Datastructure Markup Language
OCP provides a custom markup language to create such datastructures and logic. They main building blocks you use are:
Documents: A document is the container for all your custom types and logic, it contains all you need for collaboration. For each application state a instance of a document is created.
Data objects: Objects are the main building block for a hirarchical data structure withi the document. There are predefined ones like Map and List, and from those you build your own objects by combining and cutomizing them.
Properties: Each provided object has properties that define its behaviour. You can also add your own, eihter for cutomisation of your code or for data storage
Functions: You code custom functions within your objects, which are callable from other objects and directly from your application
Events: Each provided object has a set of predefined events, like “onNewEntry” for a map, and you can even define your own events. You can define code within the objects that will be executed on event emitting, or listen for the events in your application
See for example the following data structure:
This document provides you with a vector that holds custom maps. You can add more of those custom maps by calling MyMainObject.AppendNew(), remove entries, access them for manipulation etc.. Each entry in this vector is a Map object, in our case with string keys and integer values. Of course they could be other types, and the values coulb even be annother custom object, further building your hirarchy. With this you are extremely flexible building a data layout to your needs.
Now to the logic: The main object has a function which is called when event onNewEntry is emitted, which happens always when a new entry is added to the vector. The function C is than called, and could check if it is ok to create a new entry based on all available data. If yes, it just returns doing nothing, if not it can raise an error and the whole update fails. See here for comparison the timelines for a successfull and a failing update of the shown document:
You can setup this exact document with a the following DML code:
Vector {
.name: "MyMainObject"
property string A: "Hello"
property string B: "World"
function C() {
//my Javascript code
}
.onNewEntry: function() {
MyMainObject.C()
}
.type: Map {
.name: "MyVectorEntry"
property int E: 1
property var F: 2
.key: string
.value: int
}
}
With this hirarchy setup you now can easily access your datastructure from outside, simply like this:
MyMainObject.C //call function
MyMainObject.1.E //read property E of first entry in vector
MyMainObject.0.Second //read map entry "Second" of the first map in the vector
Peer to Peer setup
OCP as an open source project has two main driving principles that guide our setup:
No cost of service: Whenever possible build the service in a way that does not generate hosting cost so that no fees need to be charged
Long term availability: Make sure the service works independend of any companies success or failure, so that there is no risk of shutting down for apps using the service
With those things in mind OCP decided to work on a peer-to-peer basis. There are no servers involved, no central entities required. Every user sets up a OCP node on his machine, which enables him to connect to other nodes and work on shared documents.
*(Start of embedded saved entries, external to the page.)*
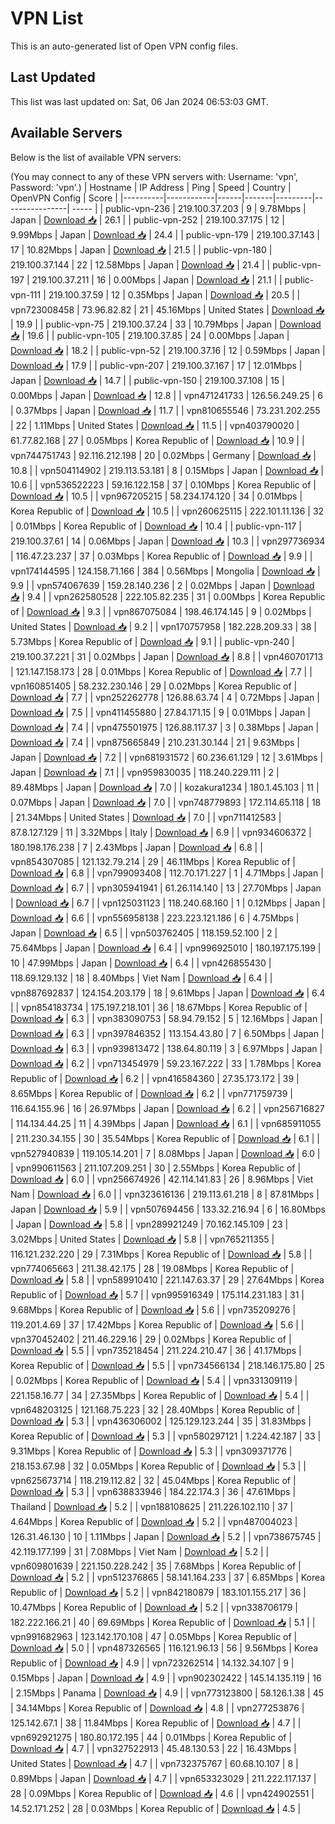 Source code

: # VPN List

This is an auto-generated list of Open VPN config files.

## Last Updated

This list was last updated on: Sat, 06 Jan 2024 06:53:03 GMT.

## Available Servers

Below is the list of available VPN servers:

(You may connect to any of these VPN servers with: Username: 'vpn', Password: 'vpn'.)
| Hostname | IP Address | Ping | Speed | Country | OpenVPN Config | Score |
|----------|------------|------|-------|---------|----------------| ----- |
| public-vpn-236 | 219.100.37.203 | 9 | 9.78Mbps | Japan | [Download 📥](./configs/server_0_JP.ovpn) | 26.1 |
| public-vpn-252 | 219.100.37.175 | 12 | 9.99Mbps | Japan | [Download 📥](./configs/server_1_JP.ovpn) | 24.4 |
| public-vpn-179 | 219.100.37.143 | 17 | 10.82Mbps | Japan | [Download 📥](./configs/server_2_JP.ovpn) | 21.5 |
| public-vpn-180 | 219.100.37.144 | 22 | 12.58Mbps | Japan | [Download 📥](./configs/server_3_JP.ovpn) | 21.4 |
| public-vpn-197 | 219.100.37.211 | 16 | 0.00Mbps | Japan | [Download 📥](./configs/server_4_JP.ovpn) | 21.1 |
| public-vpn-111 | 219.100.37.59 | 12 | 0.35Mbps | Japan | [Download 📥](./configs/server_5_JP.ovpn) | 20.5 |
| vpn723008458 | 73.96.82.82 | 21 | 45.16Mbps | United States | [Download 📥](./configs/server_6_US.ovpn) | 19.9 |
| public-vpn-75 | 219.100.37.24 | 33 | 10.79Mbps | Japan | [Download 📥](./configs/server_7_JP.ovpn) | 19.6 |
| public-vpn-105 | 219.100.37.85 | 24 | 0.00Mbps | Japan | [Download 📥](./configs/server_8_JP.ovpn) | 18.2 |
| public-vpn-52 | 219.100.37.16 | 12 | 0.59Mbps | Japan | [Download 📥](./configs/server_9_JP.ovpn) | 17.9 |
| public-vpn-207 | 219.100.37.167 | 17 | 12.01Mbps | Japan | [Download 📥](./configs/server_10_JP.ovpn) | 14.7 |
| public-vpn-150 | 219.100.37.108 | 15 | 0.00Mbps | Japan | [Download 📥](./configs/server_11_JP.ovpn) | 12.8 |
| vpn471241733 | 126.56.249.25 | 6 | 0.37Mbps | Japan | [Download 📥](./configs/server_12_JP.ovpn) | 11.7 |
| vpn810655546 | 73.231.202.255 | 22 | 1.11Mbps | United States | [Download 📥](./configs/server_13_US.ovpn) | 11.5 |
| vpn403790020 | 61.77.82.168 | 27 | 0.05Mbps | Korea Republic of | [Download 📥](./configs/server_14_KR.ovpn) | 10.9 |
| vpn744751743 | 92.116.212.198 | 20 | 0.02Mbps | Germany | [Download 📥](./configs/server_15_DE.ovpn) | 10.8 |
| vpn504114902 | 219.113.53.181 | 8 | 0.15Mbps | Japan | [Download 📥](./configs/server_16_JP.ovpn) | 10.6 |
| vpn536522223 | 59.16.122.158 | 37 | 0.10Mbps | Korea Republic of | [Download 📥](./configs/server_17_KR.ovpn) | 10.5 |
| vpn967205215 | 58.234.174.120 | 34 | 0.01Mbps | Korea Republic of | [Download 📥](./configs/server_18_KR.ovpn) | 10.5 |
| vpn260625115 | 222.101.11.136 | 32 | 0.01Mbps | Korea Republic of | [Download 📥](./configs/server_19_KR.ovpn) | 10.4 |
| public-vpn-117 | 219.100.37.61 | 14 | 0.06Mbps | Japan | [Download 📥](./configs/server_20_JP.ovpn) | 10.3 |
| vpn297736934 | 116.47.23.237 | 37 | 0.03Mbps | Korea Republic of | [Download 📥](./configs/server_21_KR.ovpn) | 9.9 |
| vpn174144595 | 124.158.71.166 | 384 | 0.56Mbps | Mongolia | [Download 📥](./configs/server_22_MN.ovpn) | 9.9 |
| vpn574067639 | 159.28.140.236 | 2 | 0.02Mbps | Japan | [Download 📥](./configs/server_23_JP.ovpn) | 9.4 |
| vpn262580528 | 222.105.82.235 | 31 | 0.00Mbps | Korea Republic of | [Download 📥](./configs/server_24_KR.ovpn) | 9.3 |
| vpn867075084 | 198.46.174.145 | 9 | 0.02Mbps | United States | [Download 📥](./configs/server_25_US.ovpn) | 9.2 |
| vpn170757958 | 182.228.209.33 | 38 | 5.73Mbps | Korea Republic of | [Download 📥](./configs/server_26_KR.ovpn) | 9.1 |
| public-vpn-240 | 219.100.37.221 | 31 | 0.02Mbps | Japan | [Download 📥](./configs/server_27_JP.ovpn) | 8.8 |
| vpn460701713 | 121.147.158.173 | 28 | 0.01Mbps | Korea Republic of | [Download 📥](./configs/server_28_KR.ovpn) | 7.7 |
| vpn160851405 | 58.232.230.146 | 29 | 0.02Mbps | Korea Republic of | [Download 📥](./configs/server_29_KR.ovpn) | 7.7 |
| vpn252262778 | 126.88.63.74 | 4 | 0.72Mbps | Japan | [Download 📥](./configs/server_30_JP.ovpn) | 7.5 |
| vpn411455880 | 27.84.171.15 | 9 | 0.01Mbps | Japan | [Download 📥](./configs/server_31_JP.ovpn) | 7.4 |
| vpn475501975 | 126.88.117.37 | 3 | 0.38Mbps | Japan | [Download 📥](./configs/server_32_JP.ovpn) | 7.4 |
| vpn875665849 | 210.231.30.144 | 21 | 9.63Mbps | Japan | [Download 📥](./configs/server_33_JP.ovpn) | 7.2 |
| vpn681931572 | 60.236.61.129 | 12 | 3.61Mbps | Japan | [Download 📥](./configs/server_34_JP.ovpn) | 7.1 |
| vpn959830035 | 118.240.229.111 | 2 | 89.48Mbps | Japan | [Download 📥](./configs/server_35_JP.ovpn) | 7.0 |
| kozakura1234 | 180.1.45.103 | 11 | 0.07Mbps | Japan | [Download 📥](./configs/server_36_JP.ovpn) | 7.0 |
| vpn748779893 | 172.114.65.118 | 18 | 21.34Mbps | United States | [Download 📥](./configs/server_37_US.ovpn) | 7.0 |
| vpn711412583 | 87.8.127.129 | 11 | 3.32Mbps | Italy | [Download 📥](./configs/server_38_IT.ovpn) | 6.9 |
| vpn934606372 | 180.198.176.238 | 7 | 2.43Mbps | Japan | [Download 📥](./configs/server_39_JP.ovpn) | 6.8 |
| vpn854307085 | 121.132.79.214 | 29 | 46.11Mbps | Korea Republic of | [Download 📥](./configs/server_40_KR.ovpn) | 6.8 |
| vpn799093408 | 112.70.171.227 | 1 | 4.71Mbps | Japan | [Download 📥](./configs/server_41_JP.ovpn) | 6.7 |
| vpn305941941 | 61.26.114.140 | 13 | 27.70Mbps | Japan | [Download 📥](./configs/server_42_JP.ovpn) | 6.7 |
| vpn125031123 | 118.240.68.160 | 1 | 0.12Mbps | Japan | [Download 📥](./configs/server_43_JP.ovpn) | 6.6 |
| vpn556958138 | 223.223.121.186 | 6 | 4.75Mbps | Japan | [Download 📥](./configs/server_44_JP.ovpn) | 6.5 |
| vpn503762405 | 118.159.52.100 | 2 | 75.64Mbps | Japan | [Download 📥](./configs/server_45_JP.ovpn) | 6.4 |
| vpn996925010 | 180.197.175.199 | 10 | 47.99Mbps | Japan | [Download 📥](./configs/server_46_JP.ovpn) | 6.4 |
| vpn426855430 | 118.69.129.132 | 18 | 8.40Mbps | Viet Nam | [Download 📥](./configs/server_47_VN.ovpn) | 6.4 |
| vpn887692837 | 124.154.203.179 | 18 | 9.61Mbps | Japan | [Download 📥](./configs/server_48_JP.ovpn) | 6.4 |
| vpn854183734 | 175.197.218.101 | 36 | 18.67Mbps | Korea Republic of | [Download 📥](./configs/server_49_KR.ovpn) | 6.3 |
| vpn383090753 | 58.94.79.152 | 5 | 12.16Mbps | Japan | [Download 📥](./configs/server_50_JP.ovpn) | 6.3 |
| vpn397846352 | 113.154.43.80 | 7 | 6.50Mbps | Japan | [Download 📥](./configs/server_51_JP.ovpn) | 6.3 |
| vpn939813472 | 138.64.80.119 | 3 | 6.97Mbps | Japan | [Download 📥](./configs/server_52_JP.ovpn) | 6.2 |
| vpn713454979 | 59.23.167.222 | 33 | 1.78Mbps | Korea Republic of | [Download 📥](./configs/server_53_KR.ovpn) | 6.2 |
| vpn416584360 | 27.35.173.172 | 39 | 8.65Mbps | Korea Republic of | [Download 📥](./configs/server_54_KR.ovpn) | 6.2 |
| vpn771759739 | 116.64.155.96 | 16 | 26.97Mbps | Japan | [Download 📥](./configs/server_55_JP.ovpn) | 6.2 |
| vpn256716827 | 114.134.44.25 | 11 | 4.39Mbps | Japan | [Download 📥](./configs/server_56_JP.ovpn) | 6.1 |
| vpn685911055 | 211.230.34.155 | 30 | 35.54Mbps | Korea Republic of | [Download 📥](./configs/server_57_KR.ovpn) | 6.1 |
| vpn527940839 | 119.105.14.201 | 7 | 8.08Mbps | Japan | [Download 📥](./configs/server_58_JP.ovpn) | 6.0 |
| vpn990611563 | 211.107.209.251 | 30 | 2.55Mbps | Korea Republic of | [Download 📥](./configs/server_59_KR.ovpn) | 6.0 |
| vpn256674926 | 42.114.141.83 | 26 | 8.96Mbps | Viet Nam | [Download 📥](./configs/server_60_VN.ovpn) | 6.0 |
| vpn323616136 | 219.113.61.218 | 8 | 87.81Mbps | Japan | [Download 📥](./configs/server_61_JP.ovpn) | 5.9 |
| vpn507694456 | 133.32.216.94 | 6 | 16.80Mbps | Japan | [Download 📥](./configs/server_62_JP.ovpn) | 5.8 |
| vpn289921249 | 70.162.145.109 | 23 | 3.02Mbps | United States | [Download 📥](./configs/server_63_US.ovpn) | 5.8 |
| vpn765211355 | 116.121.232.220 | 29 | 7.31Mbps | Korea Republic of | [Download 📥](./configs/server_64_KR.ovpn) | 5.8 |
| vpn774065663 | 211.38.42.175 | 28 | 19.08Mbps | Korea Republic of | [Download 📥](./configs/server_65_KR.ovpn) | 5.8 |
| vpn589910410 | 221.147.63.37 | 29 | 27.64Mbps | Korea Republic of | [Download 📥](./configs/server_66_KR.ovpn) | 5.7 |
| vpn995916349 | 175.114.231.183 | 31 | 9.68Mbps | Korea Republic of | [Download 📥](./configs/server_67_KR.ovpn) | 5.6 |
| vpn735209276 | 119.201.4.69 | 37 | 17.42Mbps | Korea Republic of | [Download 📥](./configs/server_68_KR.ovpn) | 5.6 |
| vpn370452402 | 211.46.229.16 | 29 | 0.02Mbps | Korea Republic of | [Download 📥](./configs/server_69_KR.ovpn) | 5.5 |
| vpn735218454 | 211.224.210.47 | 36 | 41.17Mbps | Korea Republic of | [Download 📥](./configs/server_70_KR.ovpn) | 5.5 |
| vpn734566134 | 218.146.175.80 | 25 | 0.02Mbps | Korea Republic of | [Download 📥](./configs/server_71_KR.ovpn) | 5.4 |
| vpn331309119 | 221.158.16.77 | 34 | 27.35Mbps | Korea Republic of | [Download 📥](./configs/server_72_KR.ovpn) | 5.4 |
| vpn648203125 | 121.168.75.223 | 32 | 28.40Mbps | Korea Republic of | [Download 📥](./configs/server_73_KR.ovpn) | 5.3 |
| vpn436306002 | 125.129.123.244 | 35 | 31.83Mbps | Korea Republic of | [Download 📥](./configs/server_74_KR.ovpn) | 5.3 |
| vpn580297121 | 1.224.42.187 | 33 | 9.31Mbps | Korea Republic of | [Download 📥](./configs/server_75_KR.ovpn) | 5.3 |
| vpn309371776 | 218.153.67.98 | 32 | 0.05Mbps | Korea Republic of | [Download 📥](./configs/server_76_KR.ovpn) | 5.3 |
| vpn625673714 | 118.219.112.82 | 32 | 45.04Mbps | Korea Republic of | [Download 📥](./configs/server_77_KR.ovpn) | 5.3 |
| vpn638833946 | 184.22.174.3 | 36 | 47.61Mbps | Thailand | [Download 📥](./configs/server_78_TH.ovpn) | 5.2 |
| vpn188108625 | 211.226.102.110 | 37 | 4.64Mbps | Korea Republic of | [Download 📥](./configs/server_79_KR.ovpn) | 5.2 |
| vpn487004023 | 126.31.46.130 | 10 | 1.11Mbps | Japan | [Download 📥](./configs/server_80_JP.ovpn) | 5.2 |
| vpn738675745 | 42.119.177.199 | 31 | 7.08Mbps | Viet Nam | [Download 📥](./configs/server_81_VN.ovpn) | 5.2 |
| vpn609801639 | 221.150.228.242 | 35 | 7.68Mbps | Korea Republic of | [Download 📥](./configs/server_82_KR.ovpn) | 5.2 |
| vpn512376865 | 58.141.164.233 | 37 | 6.85Mbps | Korea Republic of | [Download 📥](./configs/server_83_KR.ovpn) | 5.2 |
| vpn842180879 | 183.101.155.217 | 36 | 10.47Mbps | Korea Republic of | [Download 📥](./configs/server_84_KR.ovpn) | 5.2 |
| vpn338706179 | 182.222.166.21 | 40 | 69.69Mbps | Korea Republic of | [Download 📥](./configs/server_85_KR.ovpn) | 5.1 |
| vpn991682963 | 123.142.170.108 | 47 | 0.05Mbps | Korea Republic of | [Download 📥](./configs/server_86_KR.ovpn) | 5.0 |
| vpn487326565 | 116.121.96.13 | 56 | 9.56Mbps | Korea Republic of | [Download 📥](./configs/server_87_KR.ovpn) | 4.9 |
| vpn723262514 | 14.132.34.107 | 9 | 0.15Mbps | Japan | [Download 📥](./configs/server_88_JP.ovpn) | 4.9 |
| vpn902302422 | 145.14.135.119 | 16 | 2.15Mbps | Panama | [Download 📥](./configs/server_89_PA.ovpn) | 4.9 |
| vpn773123800 | 58.126.1.38 | 45 | 34.14Mbps | Korea Republic of | [Download 📥](./configs/server_90_KR.ovpn) | 4.8 |
| vpn277253876 | 125.142.67.1 | 38 | 11.84Mbps | Korea Republic of | [Download 📥](./configs/server_91_KR.ovpn) | 4.7 |
| vpn692921275 | 180.80.172.195 | 44 | 0.01Mbps | Korea Republic of | [Download 📥](./configs/server_92_KR.ovpn) | 4.7 |
| vpn327522913 | 45.48.130.53 | 22 | 16.43Mbps | United States | [Download 📥](./configs/server_93_US.ovpn) | 4.7 |
| vpn732375767 | 60.68.10.107 | 8 | 0.89Mbps | Japan | [Download 📥](./configs/server_94_JP.ovpn) | 4.7 |
| vpn653323029 | 211.222.117.137 | 28 | 0.09Mbps | Korea Republic of | [Download 📥](./configs/server_95_KR.ovpn) | 4.6 |
| vpn424902551 | 14.52.171.252 | 28 | 0.03Mbps | Korea Republic of | [Download 📥](./configs/server_96_KR.ovpn) | 4.5 |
The OCP nodes are responsible for transfering data to each other as well as perfectly synchronizing the user documents at all time. Your applciation connects to the node via WAMP (websocket) and can use it as if would be a single source of truth.
The OCP node is a executable with a command line interface, written in Go. You simply configure and start it with the cli. Wamp libraries are available for basically all programming languages, so that you can easily connect and interact with the node from your application.